Work instructions -> Return, from the material below, each line in which "http" occurs.
Available data Start Marker
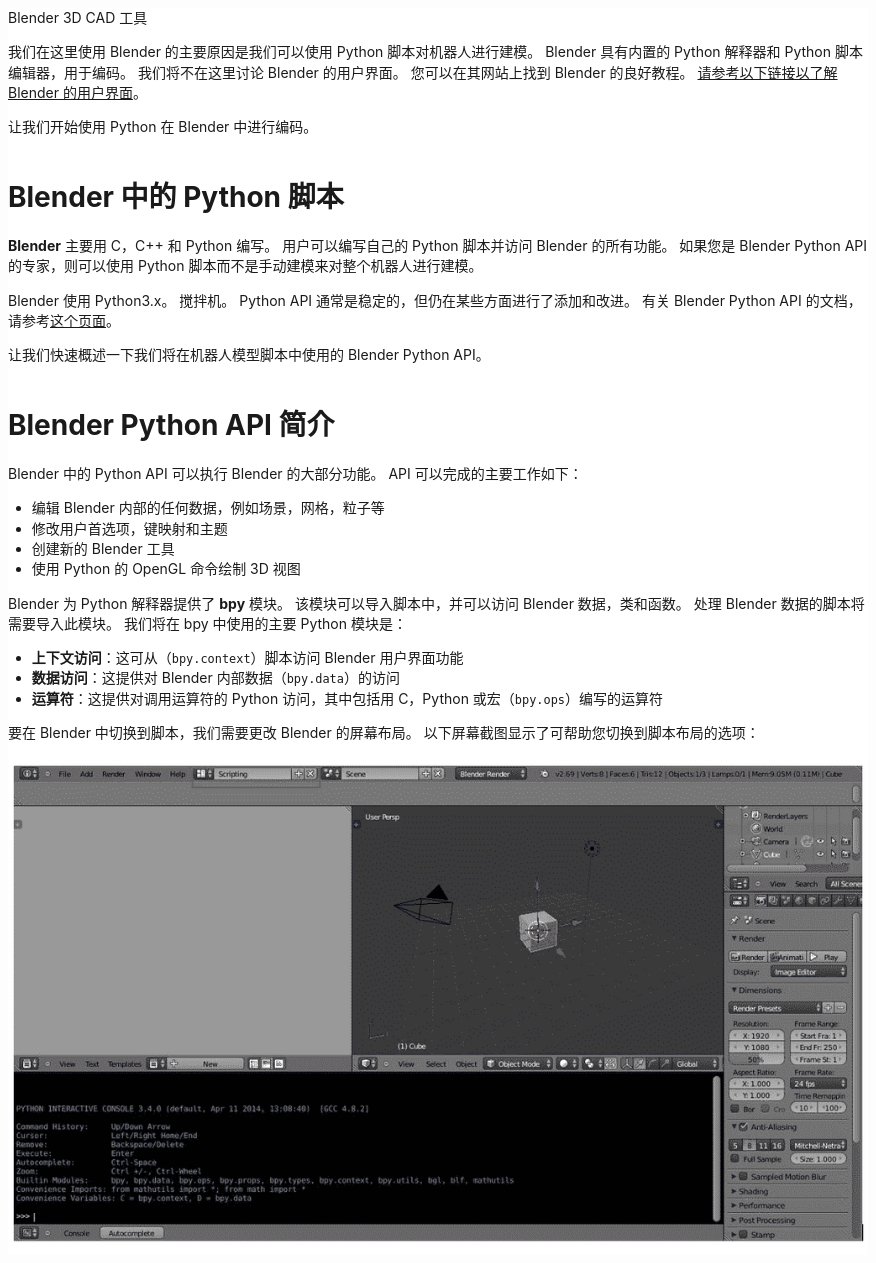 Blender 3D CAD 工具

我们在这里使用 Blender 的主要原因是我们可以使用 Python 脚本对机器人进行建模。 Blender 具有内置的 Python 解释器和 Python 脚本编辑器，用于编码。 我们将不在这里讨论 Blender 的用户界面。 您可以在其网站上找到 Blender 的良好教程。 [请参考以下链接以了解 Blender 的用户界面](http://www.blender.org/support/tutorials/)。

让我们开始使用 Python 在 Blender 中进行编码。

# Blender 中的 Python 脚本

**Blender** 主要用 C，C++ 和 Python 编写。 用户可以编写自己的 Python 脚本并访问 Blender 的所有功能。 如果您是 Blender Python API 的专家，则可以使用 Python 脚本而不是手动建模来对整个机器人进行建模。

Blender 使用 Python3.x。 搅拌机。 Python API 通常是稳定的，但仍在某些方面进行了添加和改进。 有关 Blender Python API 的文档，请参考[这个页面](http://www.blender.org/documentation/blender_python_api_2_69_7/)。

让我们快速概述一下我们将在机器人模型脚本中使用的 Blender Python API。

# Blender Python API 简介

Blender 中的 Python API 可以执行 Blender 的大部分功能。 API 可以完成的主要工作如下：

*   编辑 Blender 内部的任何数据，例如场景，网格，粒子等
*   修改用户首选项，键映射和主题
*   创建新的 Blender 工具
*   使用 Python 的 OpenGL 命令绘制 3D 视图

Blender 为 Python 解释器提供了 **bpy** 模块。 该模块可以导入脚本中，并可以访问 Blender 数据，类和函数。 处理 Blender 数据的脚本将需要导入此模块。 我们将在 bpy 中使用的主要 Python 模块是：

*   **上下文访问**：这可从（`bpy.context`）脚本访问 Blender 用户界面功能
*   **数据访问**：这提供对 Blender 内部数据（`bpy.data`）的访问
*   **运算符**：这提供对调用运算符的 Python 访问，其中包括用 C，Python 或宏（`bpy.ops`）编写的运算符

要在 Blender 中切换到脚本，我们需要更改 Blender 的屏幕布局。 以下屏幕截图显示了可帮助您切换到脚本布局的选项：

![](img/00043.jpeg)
Available data End Marker
Task response ->
我们在这里使用 Blender 的主要原因是我们可以使用 Python 脚本对机器人进行建模。 Blender 具有内置的 Python 解释器和 Python 脚本编辑器，用于编码。 我们将不在这里讨论 Blender 的用户界面。 您可以在其网站上找到 Blender 的良好教程。 [请参考以下链接以了解 Blender 的用户界面](http://www.blender.org/support/tutorials/)。
Blender 使用 Python3.x。 搅拌机。 Python API 通常是稳定的，但仍在某些方面进行了添加和改进。 有关 Blender Python API 的文档，请参考[这个页面](http://www.blender.org/documentation/blender_python_api_2_69_7/)。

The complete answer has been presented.